16. Open a "restaurant" Children can print menus and set the table, then serve lunch to parents or younger siblings.

17. Feed the birds Children can feed wild birds without building a bird feeder. They can tie unshelled peanuts and orange peels with yarn to a tree branch and watch the birds congregate.

18. Make edible jewelry Take lengths of yarn and thread Lifesavers, Cheerios, popcorn and Froot Loops. Children can wear and eat their creations. (Be careful with small snacks such as candy and popcorn, as they can be a choking hazard for young children.)

19. Adopt an animal Call the local zoo and ask if it has an animal adoption program in which children can help sponsor an endangered species. Help children find books and other facts about the animal and learn how they can save it and others from extinction.

20. Make food of a different color Get an assortment of food coloring and let children turn scrambled eggs blue, paint a slice of toast red or enjoy green mashed potatoes.
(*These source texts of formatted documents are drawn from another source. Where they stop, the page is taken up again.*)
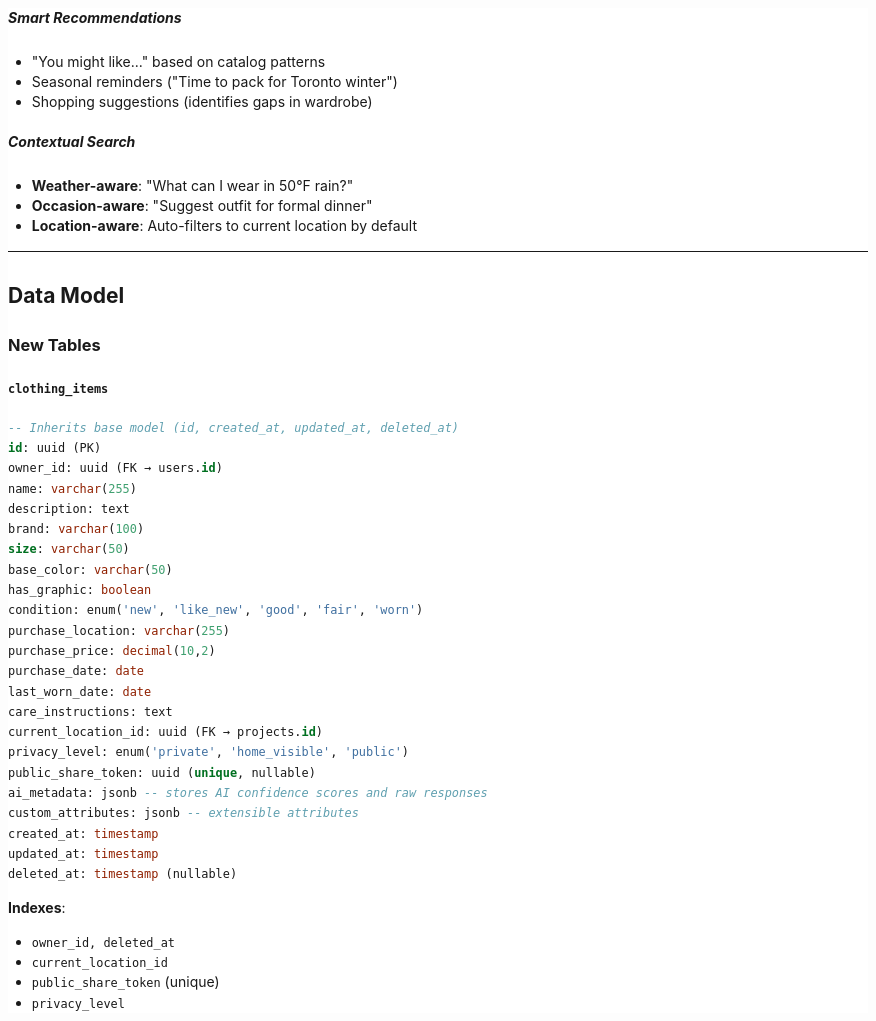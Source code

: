 ##### Smart Recommendations

- "You might like..." based on catalog patterns
- Seasonal reminders ("Time to pack for Toronto winter")
- Shopping suggestions (identifies gaps in wardrobe)

##### Contextual Search

- **Weather-aware**: "What can I wear in 50°F rain?"
- **Occasion-aware**: "Suggest outfit for formal dinner"
- **Location-aware**: Auto-filters to current location by default

---

## Data Model

### New Tables

#### `clothing_items`

```sql
-- Inherits base model (id, created_at, updated_at, deleted_at)
id: uuid (PK)
owner_id: uuid (FK → users.id)
name: varchar(255)
description: text
brand: varchar(100)
size: varchar(50)
base_color: varchar(50)
has_graphic: boolean
condition: enum('new', 'like_new', 'good', 'fair', 'worn')
purchase_location: varchar(255)
purchase_price: decimal(10,2)
purchase_date: date
last_worn_date: date
care_instructions: text
current_location_id: uuid (FK → projects.id)
privacy_level: enum('private', 'home_visible', 'public')
public_share_token: uuid (unique, nullable)
ai_metadata: jsonb -- stores AI confidence scores and raw responses
custom_attributes: jsonb -- extensible attributes
created_at: timestamp
updated_at: timestamp
deleted_at: timestamp (nullable)
```

**Indexes**:

- `owner_id, deleted_at`
- `current_location_id`
- `public_share_token` (unique)
- `privacy_level`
21. Make homemade modeling dough Children will enjoy this cooking and playing project. Take 1 cup of salt and 1 cup of flour and mix with hands in a large bowl, Add 1 cup of water and a few drops of food coloring. Continue to mix, then dump on a flat, floured surface and roll it out with a rolling pin. Mold into figures or use cookie cutters to make shapes.

22. Bury a family time capsule Gather some things that signify what life is like for your family in 2001. Put the items in an old coffee can and bury it in the back yard, to be unearthed at a future date.

23. Put on a talent show Have children make up skits, tell jokes, dance and sing in the playroom "theater."

24. Make a water slide Get a large plastic sheet from the hardware store. Place it on the grass and hold it down with stones. Set a sprinkler so it soaks the sheet. Children can take running starts and slide on their stomachs.

25. Pitch a tent Plan a backyard camp-out. Gather flashlights, sleeping bags and snacks. Children can pretend they are in the outback in the safety of their own back yard.

26. See the stars Get a book on astronomy and help children learn what stars are made of and how they create light. Go outside on a clear night and try to observe some of the constellations. Even better, visit a local planetarium (at the U.S. Naval Observatory or University of Maryland, for example) for more expert guidance.

27. Have a game marathon Get out Monopoly, checkers, Clue, Sorry, etc., and see how many games children can play before lunchtime.

28. Catch fireflies in a jar Dusk is the best time to catch these bugs and set them free.

29. Play musical towels Set up beach towels and a tape player on the lawn for a summer version of musical chairs.

30. Make a self-portrait Have children lie down on large sheets of white paper. Trace around them, then have them fill in details such as faces, hair and clothing.

Sources: "365 Activities for Fitness, Food and Fun for the Whole Family," by Julia E. Sweet, Contemporary Books, 2001; "365 Days of Creative Play: For Children 2 Years and Up," by Sheila Ellison and Judith Gray, Sourcebooks Trade, 1995; "Donna's Day: Fun Activities that Bring the Whole Family Together," by Donna Erickson, HarperCollins, 1998; OurKids.com.